This time of year, Minnesotans can experience just about any kind of weather. So, with a bit of planning, your wine rack can have something for every forecast. The old standards of chardonnay and light merlot apply, but add some new grapes to that repertoire. Oregon pinot gris has more body than its Alsatian sibling or pinot grigio. It’s refreshing by day and has rich flavor for cool nights. Discover white blends or rosé—the different grapes add complexity and body, but the wines are easy to drink and can be served as cold as you like. In the red world, grapes with bright fruit and depth include garnacha (grenache from Spain) and Italian sangiovese (Chianti, but not classico or reserva)—all are affordable, bright, and not overpowering.

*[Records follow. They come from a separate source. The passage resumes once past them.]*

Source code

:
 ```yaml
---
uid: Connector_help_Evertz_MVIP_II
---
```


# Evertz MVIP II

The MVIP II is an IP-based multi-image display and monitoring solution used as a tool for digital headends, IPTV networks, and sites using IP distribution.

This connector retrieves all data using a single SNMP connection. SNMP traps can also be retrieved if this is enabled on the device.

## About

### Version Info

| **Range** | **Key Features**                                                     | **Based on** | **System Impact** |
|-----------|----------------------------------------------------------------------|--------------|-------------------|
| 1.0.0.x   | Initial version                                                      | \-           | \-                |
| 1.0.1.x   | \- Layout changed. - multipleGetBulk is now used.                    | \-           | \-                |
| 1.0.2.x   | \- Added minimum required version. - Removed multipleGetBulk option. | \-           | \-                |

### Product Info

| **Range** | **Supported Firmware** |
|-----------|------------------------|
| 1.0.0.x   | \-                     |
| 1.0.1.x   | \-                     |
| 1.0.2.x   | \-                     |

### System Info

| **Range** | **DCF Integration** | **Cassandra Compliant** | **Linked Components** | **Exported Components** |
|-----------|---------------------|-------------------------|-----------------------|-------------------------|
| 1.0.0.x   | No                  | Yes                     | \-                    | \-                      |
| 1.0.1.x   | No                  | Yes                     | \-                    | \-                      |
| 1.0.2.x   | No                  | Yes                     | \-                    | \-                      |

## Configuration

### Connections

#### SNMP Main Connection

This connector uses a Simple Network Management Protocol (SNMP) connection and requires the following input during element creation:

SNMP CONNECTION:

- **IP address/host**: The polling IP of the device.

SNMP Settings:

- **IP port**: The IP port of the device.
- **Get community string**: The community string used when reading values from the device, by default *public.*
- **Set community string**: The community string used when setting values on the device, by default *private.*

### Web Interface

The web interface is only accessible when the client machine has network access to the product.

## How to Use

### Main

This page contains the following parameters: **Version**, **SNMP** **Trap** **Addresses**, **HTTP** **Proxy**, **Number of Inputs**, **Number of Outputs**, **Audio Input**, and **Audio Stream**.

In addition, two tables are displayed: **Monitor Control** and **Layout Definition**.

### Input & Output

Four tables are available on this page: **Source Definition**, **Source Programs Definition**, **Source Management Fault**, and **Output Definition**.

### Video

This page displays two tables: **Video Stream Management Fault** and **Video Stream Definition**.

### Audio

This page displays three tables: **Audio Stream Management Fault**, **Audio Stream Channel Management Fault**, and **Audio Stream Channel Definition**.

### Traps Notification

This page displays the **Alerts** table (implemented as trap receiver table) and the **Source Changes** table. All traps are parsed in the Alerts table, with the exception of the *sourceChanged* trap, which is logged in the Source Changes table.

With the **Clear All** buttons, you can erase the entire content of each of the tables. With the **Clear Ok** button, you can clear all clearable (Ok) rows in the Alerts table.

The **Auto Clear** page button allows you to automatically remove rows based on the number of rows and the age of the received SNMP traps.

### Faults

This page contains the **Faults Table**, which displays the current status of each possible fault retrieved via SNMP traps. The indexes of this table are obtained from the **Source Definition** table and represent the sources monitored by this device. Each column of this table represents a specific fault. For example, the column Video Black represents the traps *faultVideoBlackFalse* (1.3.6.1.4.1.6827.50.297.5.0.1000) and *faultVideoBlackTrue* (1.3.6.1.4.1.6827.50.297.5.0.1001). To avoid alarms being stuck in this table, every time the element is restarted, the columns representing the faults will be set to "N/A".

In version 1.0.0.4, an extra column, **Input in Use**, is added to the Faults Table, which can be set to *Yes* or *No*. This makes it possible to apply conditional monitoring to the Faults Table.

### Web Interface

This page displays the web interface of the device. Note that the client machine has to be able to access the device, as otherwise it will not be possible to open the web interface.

This month’s selections are available at Chicago Lake Liquors, 825 E. Lake St., Mpls., 612-825-4401
Willamette Valley Vineyards Pinot Gris 2005 (Oregon), $14.99
Complex with mineral and spice, but balanced with crisp acid. Pinot gris and pinot grigio are the same grape, but the flavor of this one is a world apart from its Italian counterpart. A beautiful pairing with any white fish.
Domaine de Fondreche L'Instant Rose 2005 (Provence), $12.99
Syrah, grenache, cinsault. The Goldilocks of the wine world—not too big and not too small—rosé is a red you can serve at any temperature. It’s made like red wine, but the juice doesn’t sit on the skin as long, only picking up a little color and a bit of body. This one has medium body with a flowery rose petal nose, bright strawberry fruit on the palate, and a dry clean finish. Try it with Humboldt Fog goat cheese.
Conundrum 2005 (California), $24.99
Chardonnay, sauvignon blanc, semillon, viognier, muscat. It smells like fruit cocktail in a glass—peaches, melon, and pineapple, with a touch of vanilla. For white lovers, it goes with all sorts of food and can even hold up to grilled meats.
Torres Sangre de Toro 2005 (Catalonia, Spain), $7.99
Grenache, carinena. Deep brick red with an earthy nose, dark blackberry fruit, and a bit of nutmeg and chocolate on the tongue. It’s a lot of bang for the buck. Try with a steak off the grill, or it could hold up to something spicy. I would drink it around a fire on a cool September night with a s’more!